*Instructions for the task*
Output all entries verbatim.
□ □ □ □
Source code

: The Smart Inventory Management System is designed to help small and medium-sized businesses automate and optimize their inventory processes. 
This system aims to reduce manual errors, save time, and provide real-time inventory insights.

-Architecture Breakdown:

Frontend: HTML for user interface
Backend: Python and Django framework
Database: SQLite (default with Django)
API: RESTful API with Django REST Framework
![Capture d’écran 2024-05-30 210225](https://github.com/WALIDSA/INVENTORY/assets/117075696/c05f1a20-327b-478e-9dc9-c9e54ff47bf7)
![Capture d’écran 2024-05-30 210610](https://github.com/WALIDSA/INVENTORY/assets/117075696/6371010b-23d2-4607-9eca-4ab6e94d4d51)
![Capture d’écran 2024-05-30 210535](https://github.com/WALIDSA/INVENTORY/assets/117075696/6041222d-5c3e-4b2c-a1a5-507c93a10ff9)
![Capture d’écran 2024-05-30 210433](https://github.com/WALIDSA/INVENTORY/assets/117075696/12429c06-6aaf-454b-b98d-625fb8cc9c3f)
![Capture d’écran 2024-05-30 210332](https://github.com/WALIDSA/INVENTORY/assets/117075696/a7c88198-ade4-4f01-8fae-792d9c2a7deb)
□ □ □ □
*Task response*
Source code

: The Smart Inventory Management System is designed to help small and medium-sized businesses automate and optimize their inventory processes. 
This system aims to reduce manual errors, save time, and provide real-time inventory insights.

-Architecture Breakdown:

Frontend: HTML for user interface
Backend: Python and Django framework
Database: SQLite (default with Django)
API: RESTful API with Django REST Framework
![Capture d’écran 2024-05-30 210225](https://github.com/WALIDSA/INVENTORY/assets/117075696/c05f1a20-327b-478e-9dc9-c9e54ff47bf7)
![Capture d’écran 2024-05-30 210610](https://github.com/WALIDSA/INVENTORY/assets/117075696/6371010b-23d2-4607-9eca-4ab6e94d4d51)
![Capture d’écran 2024-05-30 210535](https://github.com/WALIDSA/INVENTORY/assets/117075696/6041222d-5c3e-4b2c-a1a5-507c93a10ff9)
![Capture d’écran 2024-05-30 210433](https://github.com/WALIDSA/INVENTORY/assets/117075696/12429c06-6aaf-454b-b98d-625fb8cc9c3f)
![Capture d’écran 2024-05-30 210332](https://github.com/WALIDSA/INVENTORY/assets/117075696/a7c88198-ade4-4f01-8fae-792d9c2a7deb)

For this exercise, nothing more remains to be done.